To be clear:  I am talking about the anger of the individual, not the anger of the movement or the group.  The anger of these rapidly becomes the anger of the mob with usually destructive results and seldom results in something that is better.

Anger that spurs us to action drives us to accomplish things.  Angry at your situation?  Do not lash out at others, use it to change yourself.  Use it to drive to take that actions you need to make the changes you need or complete the things you need to complete.  Perhaps the situation will change, perhaps it will not.  Often we cannot control this.  But what we can do is change ourselves.

And sometimes the greatest forward momentum to change comes at the moment when we are so angry and fed up that we decide we will not longer take it but rather do what needs to be done to change it.

Thursday, January 14, 2016

How To Watch The Dissolution of Things?

How does one correctly watch the slow dissolution of things?
I would not say that I am connoisseur of economic and preparation blogs but I do frequent a number of sites, some that I find useful and some that are not all that useful but are good for getting a sense of how others think.  As you can imagine they are (on the whole) fairly lit up right now with the state of the world.  You pick it - economic, political, international - there are a lot of people theorizing and watching and making predictions.

And on the whole, I am not sure how much off the mark they are.  While I am to some sense a sensationalist - I get easily excited and more often than not see the end the world everywhere.  That said, it is hard to look at the last two months and see anything but a slow slide into something, somewhere I suspect not many folks would want to be.

So how does one correctly watch this?

Do I fret?  Do I panic?  Do I sigh long sighs?  Do I say "I Told You So"?  None of these seem precisely the correct response (although they are representatives of all such views).

I feel sadness - on the one hand a sort of sighing resignation as the best laid hopes of mice and men are (once again) thrown by the waves of "How The World Works" onto the Rocks of Reality, on the other hand a genuine sense of loss as the world I knew and have lived in seems to be dwindling away on every front, replaced by a sort of dysfunctional national and international society that seems held together by threads too fragile to long bear the weight placed on them.    Or (to be trendy) it is like watching someone die, knowing that they will be returning soon as the Undead, an unthinking unreasoning thing seeking only to destroy us.

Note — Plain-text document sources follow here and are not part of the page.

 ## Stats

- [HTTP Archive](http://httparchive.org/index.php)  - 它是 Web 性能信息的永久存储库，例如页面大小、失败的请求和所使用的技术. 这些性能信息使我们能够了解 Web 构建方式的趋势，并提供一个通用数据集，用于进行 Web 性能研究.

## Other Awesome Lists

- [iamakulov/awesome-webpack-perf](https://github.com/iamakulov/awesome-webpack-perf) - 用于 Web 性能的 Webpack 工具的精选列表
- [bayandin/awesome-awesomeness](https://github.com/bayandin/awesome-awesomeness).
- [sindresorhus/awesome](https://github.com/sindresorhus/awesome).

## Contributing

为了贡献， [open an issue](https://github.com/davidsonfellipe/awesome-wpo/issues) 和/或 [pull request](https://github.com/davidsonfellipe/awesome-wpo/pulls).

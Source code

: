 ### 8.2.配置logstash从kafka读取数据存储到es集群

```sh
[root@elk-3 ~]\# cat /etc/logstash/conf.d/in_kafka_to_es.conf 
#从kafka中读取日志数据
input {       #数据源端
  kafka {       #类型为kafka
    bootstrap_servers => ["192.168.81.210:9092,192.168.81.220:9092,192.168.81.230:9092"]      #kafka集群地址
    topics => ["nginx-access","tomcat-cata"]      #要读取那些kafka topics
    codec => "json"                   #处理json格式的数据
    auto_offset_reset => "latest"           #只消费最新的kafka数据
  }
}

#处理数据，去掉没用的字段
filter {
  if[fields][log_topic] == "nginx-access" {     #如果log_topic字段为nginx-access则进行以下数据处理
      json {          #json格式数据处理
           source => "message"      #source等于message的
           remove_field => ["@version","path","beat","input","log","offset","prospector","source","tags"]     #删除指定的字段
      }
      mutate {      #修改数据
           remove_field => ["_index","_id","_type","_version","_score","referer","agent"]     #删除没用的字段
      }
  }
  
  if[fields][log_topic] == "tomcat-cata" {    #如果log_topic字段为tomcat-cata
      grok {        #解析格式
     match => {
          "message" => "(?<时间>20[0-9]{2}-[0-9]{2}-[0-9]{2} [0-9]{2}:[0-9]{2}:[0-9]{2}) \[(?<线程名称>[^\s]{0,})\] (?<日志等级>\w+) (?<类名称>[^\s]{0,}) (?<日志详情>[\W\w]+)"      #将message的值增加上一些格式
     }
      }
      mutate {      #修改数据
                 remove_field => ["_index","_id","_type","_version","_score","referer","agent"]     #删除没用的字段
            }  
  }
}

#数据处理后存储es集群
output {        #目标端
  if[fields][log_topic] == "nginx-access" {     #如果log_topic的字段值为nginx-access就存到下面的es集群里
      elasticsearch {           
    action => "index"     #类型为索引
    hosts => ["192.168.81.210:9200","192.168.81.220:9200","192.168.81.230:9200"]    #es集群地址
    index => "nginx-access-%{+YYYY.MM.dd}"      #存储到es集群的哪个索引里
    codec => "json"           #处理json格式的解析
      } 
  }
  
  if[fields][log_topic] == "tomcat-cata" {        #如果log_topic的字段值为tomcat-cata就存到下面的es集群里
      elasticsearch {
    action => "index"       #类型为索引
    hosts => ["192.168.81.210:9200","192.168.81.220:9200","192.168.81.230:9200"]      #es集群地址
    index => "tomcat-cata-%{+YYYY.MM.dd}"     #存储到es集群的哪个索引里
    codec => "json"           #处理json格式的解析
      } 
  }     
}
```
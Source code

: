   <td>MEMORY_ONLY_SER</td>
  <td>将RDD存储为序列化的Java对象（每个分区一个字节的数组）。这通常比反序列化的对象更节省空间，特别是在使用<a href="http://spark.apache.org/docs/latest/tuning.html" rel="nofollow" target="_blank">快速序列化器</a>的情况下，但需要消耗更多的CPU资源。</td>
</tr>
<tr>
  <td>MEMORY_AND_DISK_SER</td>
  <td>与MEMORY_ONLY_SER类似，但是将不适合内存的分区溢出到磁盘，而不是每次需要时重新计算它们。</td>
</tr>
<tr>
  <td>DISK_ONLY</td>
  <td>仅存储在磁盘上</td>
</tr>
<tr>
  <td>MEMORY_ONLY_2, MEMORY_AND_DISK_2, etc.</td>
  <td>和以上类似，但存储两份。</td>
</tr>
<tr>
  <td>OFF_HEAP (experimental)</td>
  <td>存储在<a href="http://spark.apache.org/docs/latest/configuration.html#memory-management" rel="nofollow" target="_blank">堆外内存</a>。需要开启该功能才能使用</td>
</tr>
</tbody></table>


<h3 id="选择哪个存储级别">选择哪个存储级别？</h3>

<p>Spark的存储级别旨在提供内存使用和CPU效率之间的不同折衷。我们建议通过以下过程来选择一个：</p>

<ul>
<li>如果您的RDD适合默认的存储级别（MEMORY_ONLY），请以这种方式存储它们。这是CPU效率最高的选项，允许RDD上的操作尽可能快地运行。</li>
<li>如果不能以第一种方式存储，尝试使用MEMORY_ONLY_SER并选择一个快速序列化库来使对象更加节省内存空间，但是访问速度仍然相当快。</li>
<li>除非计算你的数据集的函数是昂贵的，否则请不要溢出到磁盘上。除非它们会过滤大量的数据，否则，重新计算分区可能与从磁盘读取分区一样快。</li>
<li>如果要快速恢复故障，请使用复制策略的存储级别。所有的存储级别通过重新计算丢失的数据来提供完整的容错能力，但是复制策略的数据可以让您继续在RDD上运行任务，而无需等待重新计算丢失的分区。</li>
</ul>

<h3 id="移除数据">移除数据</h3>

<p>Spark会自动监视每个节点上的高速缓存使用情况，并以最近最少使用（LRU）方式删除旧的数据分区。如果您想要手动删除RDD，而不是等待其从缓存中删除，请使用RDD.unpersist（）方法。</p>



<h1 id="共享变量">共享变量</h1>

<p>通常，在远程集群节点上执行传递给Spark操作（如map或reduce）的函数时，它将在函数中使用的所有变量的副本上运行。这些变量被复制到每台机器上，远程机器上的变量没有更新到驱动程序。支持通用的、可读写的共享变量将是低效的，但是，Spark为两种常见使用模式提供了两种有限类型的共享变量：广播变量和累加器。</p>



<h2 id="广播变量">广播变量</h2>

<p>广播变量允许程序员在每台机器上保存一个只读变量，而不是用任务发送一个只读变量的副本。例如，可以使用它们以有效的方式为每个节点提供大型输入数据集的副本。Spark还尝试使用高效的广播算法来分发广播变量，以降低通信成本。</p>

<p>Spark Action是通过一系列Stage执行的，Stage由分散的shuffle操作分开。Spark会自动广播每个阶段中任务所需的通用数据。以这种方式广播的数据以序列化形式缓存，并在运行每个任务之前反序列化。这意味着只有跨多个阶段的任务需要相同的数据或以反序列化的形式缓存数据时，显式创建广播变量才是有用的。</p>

We scarcely do a good job of discussing and preparing ourselves for death.  How much less do we prepare and discuss the death of civilizations - or prepare ourselves to properly watch them.

Monday, January 11, 2016

On A Quiet Evening

I sit here in my chair in our bedroom typing.  It is the chair we got from my parents before we moved - a little worn, but a fine soft recliner with faded spots on the arms from so much use.  It has hit below 40 F outside but the house is warm and quiet, the outside world passed away and the inside world quiet with reading and homework.

I sit here with iBun on my lap, quietly watching me type with his one good eye, ears back, relaxed.  Occasionally he will grind his teeth, a sign of contentment in rabbits - then with a flash he hops over the chair arm and behind the chair, seeking new worlds to conquer.

My tea, in the chipped blue cup with the flared top, has gone somewhat cold on me.  It is a lemon concoction, a type I am not usually fond of, but it serves the purpose for the evening of a hot non-caffeinated beverage.

I have spent the evening as they have typically come to be spent:  a walk with Syrah the Mighty, dinner with the Ravishing Mrs. TB and Na Clann, languages (Japanese, Korean and Old English this year), a little reading, iai practice, and now writing this blog post.

It strikes me, as I sit here in my quiet little spot of the universe - a spot which I am perfectly content with, surrounded by my things and simple pleasures, how truly fragile this all really is.  We are so highly connected and dependent on civilization - and civilization is so fragile in so many ways - that simple pleasures like these, which once upon a time were luxuries, may come to be seen as luxuries again.  Simple things like light and warmth and shelter, let alone books and comfortable chairs to sit in, bespeak utilities and houses and reliable food supply chains and manufacturing capacities and safe neighborhoods where one can read instead of worrying about one's safety.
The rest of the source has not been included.